Look for the word "General" in the entries and copy every line where it shows up.

- - - - - - -

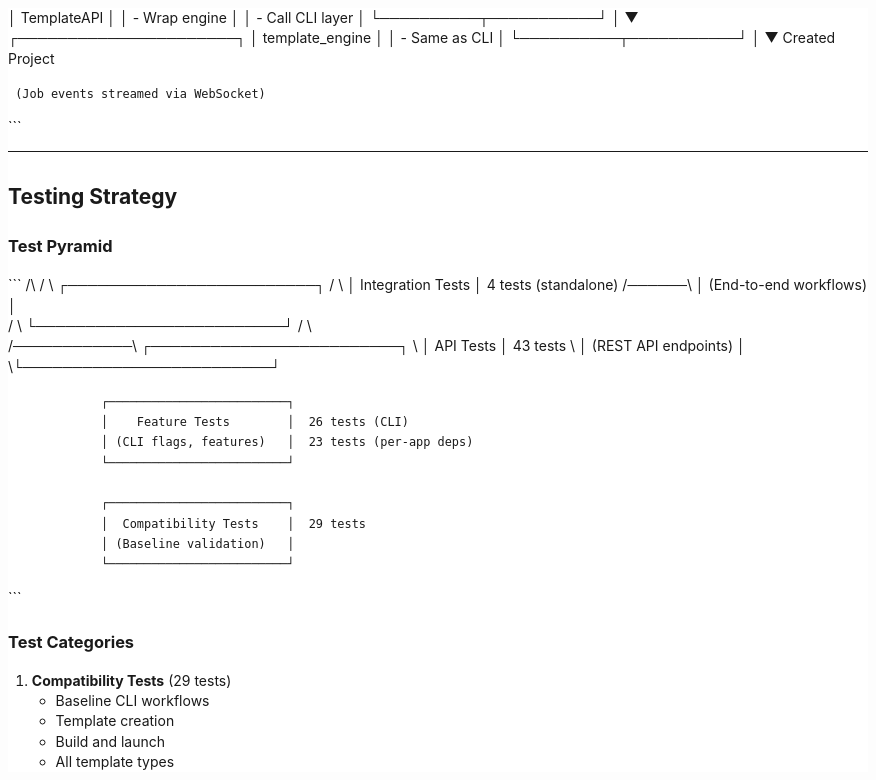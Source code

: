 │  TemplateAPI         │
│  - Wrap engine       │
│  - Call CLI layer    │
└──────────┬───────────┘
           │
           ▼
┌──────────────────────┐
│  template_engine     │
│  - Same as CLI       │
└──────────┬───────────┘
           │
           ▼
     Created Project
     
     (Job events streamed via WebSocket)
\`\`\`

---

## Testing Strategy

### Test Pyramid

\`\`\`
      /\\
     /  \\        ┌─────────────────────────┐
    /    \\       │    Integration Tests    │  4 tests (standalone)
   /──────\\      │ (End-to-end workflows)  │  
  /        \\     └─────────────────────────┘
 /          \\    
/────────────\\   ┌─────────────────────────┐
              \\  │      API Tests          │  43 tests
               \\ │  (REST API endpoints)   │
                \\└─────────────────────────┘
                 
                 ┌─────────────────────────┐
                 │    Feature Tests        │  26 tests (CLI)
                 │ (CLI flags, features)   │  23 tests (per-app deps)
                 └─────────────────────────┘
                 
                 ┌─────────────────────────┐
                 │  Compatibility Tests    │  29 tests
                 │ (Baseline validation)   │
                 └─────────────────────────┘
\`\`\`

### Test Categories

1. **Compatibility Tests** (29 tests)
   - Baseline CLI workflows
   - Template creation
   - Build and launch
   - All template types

- - - - - - -

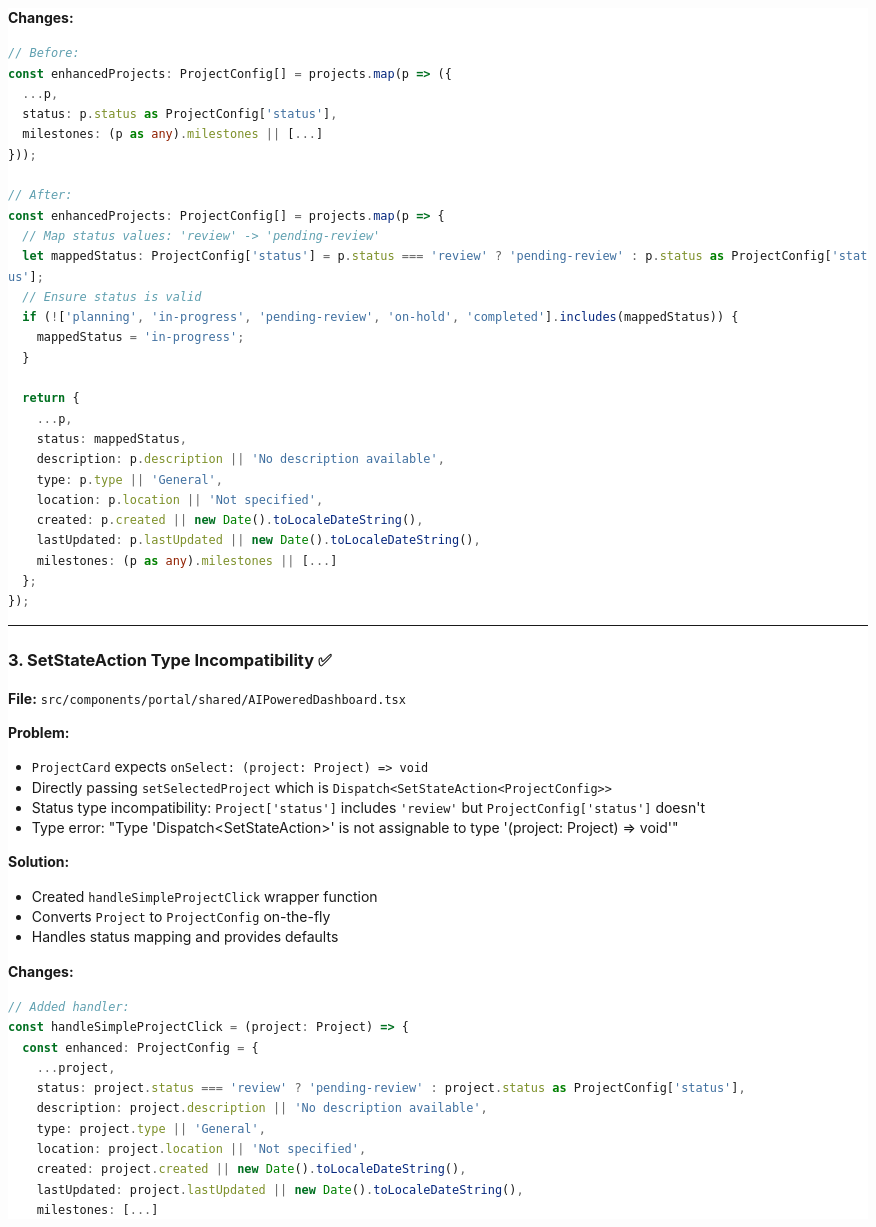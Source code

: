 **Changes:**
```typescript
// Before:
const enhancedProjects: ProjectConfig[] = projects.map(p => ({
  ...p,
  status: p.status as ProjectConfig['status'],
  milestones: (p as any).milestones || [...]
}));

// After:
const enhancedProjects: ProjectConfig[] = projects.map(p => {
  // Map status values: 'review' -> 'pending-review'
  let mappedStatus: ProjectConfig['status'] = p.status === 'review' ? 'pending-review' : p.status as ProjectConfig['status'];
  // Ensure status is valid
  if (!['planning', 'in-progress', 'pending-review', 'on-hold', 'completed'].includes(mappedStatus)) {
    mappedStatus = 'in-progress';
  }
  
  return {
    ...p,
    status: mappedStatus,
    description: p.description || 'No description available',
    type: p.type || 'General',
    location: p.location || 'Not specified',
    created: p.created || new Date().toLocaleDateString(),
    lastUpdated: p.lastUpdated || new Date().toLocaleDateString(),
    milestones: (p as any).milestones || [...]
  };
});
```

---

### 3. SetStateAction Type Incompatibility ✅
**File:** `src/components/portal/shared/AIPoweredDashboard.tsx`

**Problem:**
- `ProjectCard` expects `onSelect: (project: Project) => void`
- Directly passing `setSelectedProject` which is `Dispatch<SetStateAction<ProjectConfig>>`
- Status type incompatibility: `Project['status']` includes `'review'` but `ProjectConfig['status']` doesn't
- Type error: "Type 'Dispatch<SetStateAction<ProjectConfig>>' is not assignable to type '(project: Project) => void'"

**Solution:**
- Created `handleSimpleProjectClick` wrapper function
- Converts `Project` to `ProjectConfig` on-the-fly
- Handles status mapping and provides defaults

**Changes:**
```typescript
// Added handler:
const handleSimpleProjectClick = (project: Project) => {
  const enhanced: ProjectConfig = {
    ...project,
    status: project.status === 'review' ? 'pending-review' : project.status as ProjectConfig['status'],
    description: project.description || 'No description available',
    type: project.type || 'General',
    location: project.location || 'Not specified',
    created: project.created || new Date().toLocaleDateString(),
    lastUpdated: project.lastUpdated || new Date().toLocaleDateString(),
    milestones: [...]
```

- - - - - - -

• The completed task:
    type: p.type || 'General',
    type: project.type || 'General',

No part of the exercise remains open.